--- AVAILABLE DATA Enclosed Below ---

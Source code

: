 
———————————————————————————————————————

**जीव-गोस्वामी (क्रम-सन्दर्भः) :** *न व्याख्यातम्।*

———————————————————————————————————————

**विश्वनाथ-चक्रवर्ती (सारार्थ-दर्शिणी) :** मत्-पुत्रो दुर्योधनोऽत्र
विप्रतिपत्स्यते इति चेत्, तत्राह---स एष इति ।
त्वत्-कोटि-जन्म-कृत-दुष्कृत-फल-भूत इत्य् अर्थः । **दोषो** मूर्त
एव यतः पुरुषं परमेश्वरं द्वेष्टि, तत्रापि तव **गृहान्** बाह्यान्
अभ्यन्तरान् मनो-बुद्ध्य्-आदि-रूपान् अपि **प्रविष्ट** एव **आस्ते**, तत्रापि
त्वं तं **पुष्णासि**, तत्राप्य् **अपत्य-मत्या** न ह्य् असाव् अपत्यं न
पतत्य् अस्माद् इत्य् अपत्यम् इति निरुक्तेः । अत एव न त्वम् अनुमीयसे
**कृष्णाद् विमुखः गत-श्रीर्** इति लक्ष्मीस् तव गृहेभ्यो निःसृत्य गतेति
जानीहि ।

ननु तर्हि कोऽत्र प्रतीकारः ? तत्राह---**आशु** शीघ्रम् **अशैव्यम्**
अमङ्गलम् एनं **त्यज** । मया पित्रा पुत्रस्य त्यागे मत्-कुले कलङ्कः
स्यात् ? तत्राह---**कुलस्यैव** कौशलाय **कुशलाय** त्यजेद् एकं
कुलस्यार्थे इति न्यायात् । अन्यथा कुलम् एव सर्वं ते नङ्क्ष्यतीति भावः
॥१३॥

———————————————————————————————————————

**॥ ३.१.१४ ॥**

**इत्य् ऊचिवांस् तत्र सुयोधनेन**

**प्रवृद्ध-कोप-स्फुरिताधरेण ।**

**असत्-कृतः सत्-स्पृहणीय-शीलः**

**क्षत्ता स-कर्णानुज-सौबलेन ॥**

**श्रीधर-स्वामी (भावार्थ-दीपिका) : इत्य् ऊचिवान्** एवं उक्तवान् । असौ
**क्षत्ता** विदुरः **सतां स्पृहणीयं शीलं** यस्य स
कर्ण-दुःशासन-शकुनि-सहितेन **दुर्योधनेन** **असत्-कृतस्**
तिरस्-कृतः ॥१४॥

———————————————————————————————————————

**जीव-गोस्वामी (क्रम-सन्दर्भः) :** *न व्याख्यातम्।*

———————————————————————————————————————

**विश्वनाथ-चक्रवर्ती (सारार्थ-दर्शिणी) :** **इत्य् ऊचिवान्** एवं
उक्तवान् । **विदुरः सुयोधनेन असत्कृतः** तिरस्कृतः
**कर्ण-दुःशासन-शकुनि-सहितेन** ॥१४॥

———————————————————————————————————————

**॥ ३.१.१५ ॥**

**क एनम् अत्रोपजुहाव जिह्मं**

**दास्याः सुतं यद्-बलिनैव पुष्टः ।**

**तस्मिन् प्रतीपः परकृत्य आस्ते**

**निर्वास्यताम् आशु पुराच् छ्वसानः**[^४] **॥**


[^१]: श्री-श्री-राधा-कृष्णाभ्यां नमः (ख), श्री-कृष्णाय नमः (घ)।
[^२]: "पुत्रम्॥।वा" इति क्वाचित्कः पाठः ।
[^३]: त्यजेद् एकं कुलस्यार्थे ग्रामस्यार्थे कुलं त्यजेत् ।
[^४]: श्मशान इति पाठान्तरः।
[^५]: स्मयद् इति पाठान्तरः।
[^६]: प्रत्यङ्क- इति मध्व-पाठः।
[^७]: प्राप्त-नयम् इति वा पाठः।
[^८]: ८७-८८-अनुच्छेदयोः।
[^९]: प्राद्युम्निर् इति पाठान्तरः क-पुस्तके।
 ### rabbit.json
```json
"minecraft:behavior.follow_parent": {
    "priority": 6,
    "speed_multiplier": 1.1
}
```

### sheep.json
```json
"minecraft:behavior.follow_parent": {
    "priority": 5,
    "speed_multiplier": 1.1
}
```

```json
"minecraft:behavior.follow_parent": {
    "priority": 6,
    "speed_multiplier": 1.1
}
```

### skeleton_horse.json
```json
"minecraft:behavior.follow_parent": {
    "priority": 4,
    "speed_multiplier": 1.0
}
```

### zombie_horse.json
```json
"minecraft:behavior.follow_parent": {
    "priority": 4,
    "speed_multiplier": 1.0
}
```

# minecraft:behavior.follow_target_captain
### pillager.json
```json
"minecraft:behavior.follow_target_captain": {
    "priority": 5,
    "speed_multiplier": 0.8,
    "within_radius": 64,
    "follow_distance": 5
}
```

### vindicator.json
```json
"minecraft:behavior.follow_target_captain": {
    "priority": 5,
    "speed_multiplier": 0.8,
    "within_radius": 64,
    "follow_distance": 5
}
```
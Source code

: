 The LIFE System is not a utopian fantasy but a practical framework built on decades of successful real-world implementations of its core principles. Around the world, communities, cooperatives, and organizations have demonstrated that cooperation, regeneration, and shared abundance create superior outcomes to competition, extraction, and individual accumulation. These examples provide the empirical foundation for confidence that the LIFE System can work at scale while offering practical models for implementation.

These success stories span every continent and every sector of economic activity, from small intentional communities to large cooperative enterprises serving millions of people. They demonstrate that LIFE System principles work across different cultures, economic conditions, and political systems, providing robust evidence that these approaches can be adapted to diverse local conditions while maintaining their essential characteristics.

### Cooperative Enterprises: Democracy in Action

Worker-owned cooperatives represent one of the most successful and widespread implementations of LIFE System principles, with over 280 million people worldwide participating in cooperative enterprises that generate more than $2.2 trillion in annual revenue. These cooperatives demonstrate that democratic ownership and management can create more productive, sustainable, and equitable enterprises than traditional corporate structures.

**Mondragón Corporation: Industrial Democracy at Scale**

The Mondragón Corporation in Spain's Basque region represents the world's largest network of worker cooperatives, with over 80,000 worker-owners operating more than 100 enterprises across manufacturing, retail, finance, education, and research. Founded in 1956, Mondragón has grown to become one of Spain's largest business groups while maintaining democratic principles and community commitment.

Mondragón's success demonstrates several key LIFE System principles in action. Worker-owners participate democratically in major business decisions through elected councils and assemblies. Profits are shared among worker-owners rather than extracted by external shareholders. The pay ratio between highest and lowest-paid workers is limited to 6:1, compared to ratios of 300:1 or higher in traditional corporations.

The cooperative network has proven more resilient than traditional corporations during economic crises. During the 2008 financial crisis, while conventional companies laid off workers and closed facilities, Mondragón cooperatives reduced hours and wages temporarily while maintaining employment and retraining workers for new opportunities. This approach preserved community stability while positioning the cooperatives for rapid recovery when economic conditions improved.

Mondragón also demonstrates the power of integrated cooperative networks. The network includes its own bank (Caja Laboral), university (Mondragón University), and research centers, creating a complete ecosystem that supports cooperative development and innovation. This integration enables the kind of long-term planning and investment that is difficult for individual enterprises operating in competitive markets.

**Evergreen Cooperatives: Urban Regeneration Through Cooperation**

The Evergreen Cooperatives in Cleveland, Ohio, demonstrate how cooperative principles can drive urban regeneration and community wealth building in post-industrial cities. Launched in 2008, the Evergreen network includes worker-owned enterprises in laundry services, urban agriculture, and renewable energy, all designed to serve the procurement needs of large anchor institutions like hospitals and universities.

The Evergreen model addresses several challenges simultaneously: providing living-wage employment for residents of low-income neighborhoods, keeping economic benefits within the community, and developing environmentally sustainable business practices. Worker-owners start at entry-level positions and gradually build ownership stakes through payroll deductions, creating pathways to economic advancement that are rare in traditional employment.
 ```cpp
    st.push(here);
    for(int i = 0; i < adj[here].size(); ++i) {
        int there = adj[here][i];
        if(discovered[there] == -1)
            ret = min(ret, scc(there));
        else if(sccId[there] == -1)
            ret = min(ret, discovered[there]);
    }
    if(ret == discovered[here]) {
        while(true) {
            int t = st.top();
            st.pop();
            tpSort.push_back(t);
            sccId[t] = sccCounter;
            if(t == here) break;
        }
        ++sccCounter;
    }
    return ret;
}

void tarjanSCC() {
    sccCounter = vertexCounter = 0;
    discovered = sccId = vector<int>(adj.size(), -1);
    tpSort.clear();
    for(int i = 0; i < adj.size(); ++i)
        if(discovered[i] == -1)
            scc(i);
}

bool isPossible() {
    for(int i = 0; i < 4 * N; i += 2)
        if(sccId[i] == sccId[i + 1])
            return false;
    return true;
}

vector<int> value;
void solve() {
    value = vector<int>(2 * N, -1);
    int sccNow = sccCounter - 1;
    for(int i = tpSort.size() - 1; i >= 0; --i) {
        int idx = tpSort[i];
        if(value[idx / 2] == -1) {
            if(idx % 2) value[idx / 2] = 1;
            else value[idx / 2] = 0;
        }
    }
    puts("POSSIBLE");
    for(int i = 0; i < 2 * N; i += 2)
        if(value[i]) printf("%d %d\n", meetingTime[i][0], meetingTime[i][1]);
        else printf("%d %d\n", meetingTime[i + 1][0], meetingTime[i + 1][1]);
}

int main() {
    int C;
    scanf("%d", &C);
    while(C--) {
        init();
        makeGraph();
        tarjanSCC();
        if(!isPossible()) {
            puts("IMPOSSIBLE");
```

--- End of Enclosed AVAILABLE DATA ---

* **WHAT THE TASK REQUIRES**
Return each line above where the word "printf" shows up.

* **RESPONSE BELOW**
        if(value[i]) printf("%d %d\n", meetingTime[i][0], meetingTime[i][1]);
        else printf("%d %d\n", meetingTime[i + 1][0], meetingTime[i + 1][1]);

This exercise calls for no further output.